Exercise description —
The answer should contain only the lines from the beginning of the entries through the line that holds "1. Start Android", given again exactly, with no pictures.
Extracted material START
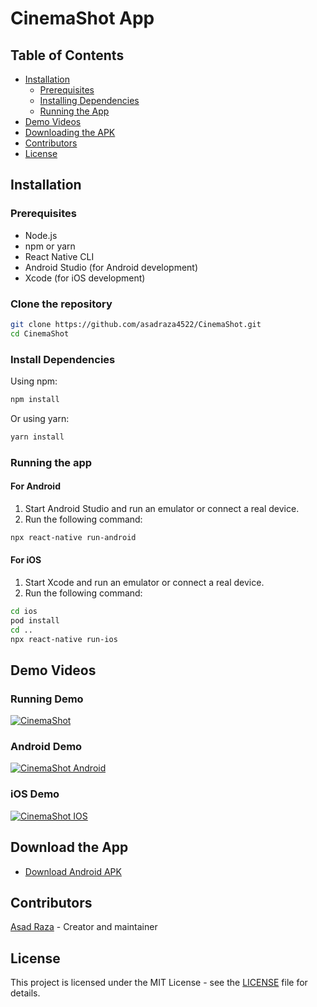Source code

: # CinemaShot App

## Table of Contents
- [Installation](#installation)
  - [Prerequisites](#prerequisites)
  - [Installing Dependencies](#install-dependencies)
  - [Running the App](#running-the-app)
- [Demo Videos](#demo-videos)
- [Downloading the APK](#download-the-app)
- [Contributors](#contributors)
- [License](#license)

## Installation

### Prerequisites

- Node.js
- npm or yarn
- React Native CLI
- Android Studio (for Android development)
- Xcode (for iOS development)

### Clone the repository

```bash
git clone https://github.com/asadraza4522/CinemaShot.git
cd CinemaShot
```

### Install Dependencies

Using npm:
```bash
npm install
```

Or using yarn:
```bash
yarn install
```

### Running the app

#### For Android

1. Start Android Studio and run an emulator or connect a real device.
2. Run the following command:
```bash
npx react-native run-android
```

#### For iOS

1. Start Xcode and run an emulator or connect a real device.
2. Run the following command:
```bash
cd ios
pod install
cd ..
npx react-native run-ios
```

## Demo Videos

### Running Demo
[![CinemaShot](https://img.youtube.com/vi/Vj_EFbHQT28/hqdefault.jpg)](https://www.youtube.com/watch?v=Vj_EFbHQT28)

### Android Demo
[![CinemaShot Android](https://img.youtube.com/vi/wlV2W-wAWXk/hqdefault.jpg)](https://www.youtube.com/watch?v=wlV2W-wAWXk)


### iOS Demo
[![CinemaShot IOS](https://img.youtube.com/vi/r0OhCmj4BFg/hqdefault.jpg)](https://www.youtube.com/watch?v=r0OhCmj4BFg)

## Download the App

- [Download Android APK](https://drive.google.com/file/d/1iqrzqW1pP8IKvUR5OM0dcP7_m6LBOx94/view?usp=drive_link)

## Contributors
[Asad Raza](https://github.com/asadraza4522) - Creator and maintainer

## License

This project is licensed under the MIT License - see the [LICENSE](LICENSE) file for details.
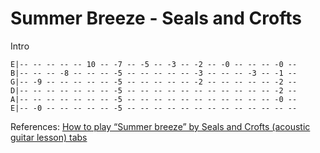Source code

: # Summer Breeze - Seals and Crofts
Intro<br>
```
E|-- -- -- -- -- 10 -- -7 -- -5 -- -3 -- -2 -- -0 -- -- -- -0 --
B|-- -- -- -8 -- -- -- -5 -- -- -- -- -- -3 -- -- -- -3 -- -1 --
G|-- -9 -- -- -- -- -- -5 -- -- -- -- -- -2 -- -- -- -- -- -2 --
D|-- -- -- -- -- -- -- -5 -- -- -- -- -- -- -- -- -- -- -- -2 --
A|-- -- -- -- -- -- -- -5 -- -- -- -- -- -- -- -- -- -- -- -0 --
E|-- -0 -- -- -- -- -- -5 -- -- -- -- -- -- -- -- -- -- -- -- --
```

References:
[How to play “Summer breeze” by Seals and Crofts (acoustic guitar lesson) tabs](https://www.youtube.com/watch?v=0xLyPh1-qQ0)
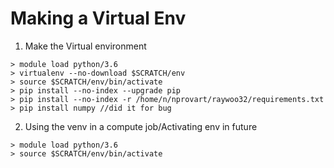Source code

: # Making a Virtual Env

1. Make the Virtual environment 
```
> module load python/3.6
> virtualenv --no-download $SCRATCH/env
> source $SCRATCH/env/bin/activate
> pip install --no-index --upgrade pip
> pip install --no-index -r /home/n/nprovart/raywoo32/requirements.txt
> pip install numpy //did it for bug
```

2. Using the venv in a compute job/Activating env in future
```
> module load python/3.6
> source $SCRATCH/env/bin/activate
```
Extracted material END
Finished exercise —
Source code

: # CinemaShot App

## Table of Contents
- [Installation](#installation)
  - [Prerequisites](#prerequisites)
  - [Installing Dependencies](#install-dependencies)
  - [Running the App](#running-the-app)
- [Demo Videos](#demo-videos)
- [Downloading the APK](#download-the-app)
- [Contributors](#contributors)
- [License](#license)

## Installation

### Prerequisites

- Node.js
- npm or yarn
- React Native CLI
- Android Studio (for Android development)
- Xcode (for iOS development)

### Clone the repository

```bash
git clone https://github.com/asadraza4522/CinemaShot.git
cd CinemaShot
```

### Install Dependencies

Using npm:
```bash
npm install
```

Or using yarn:
```bash
yarn install
```

### Running the app

#### For Android

1. Start Android Studio and run an emulator or connect a real device.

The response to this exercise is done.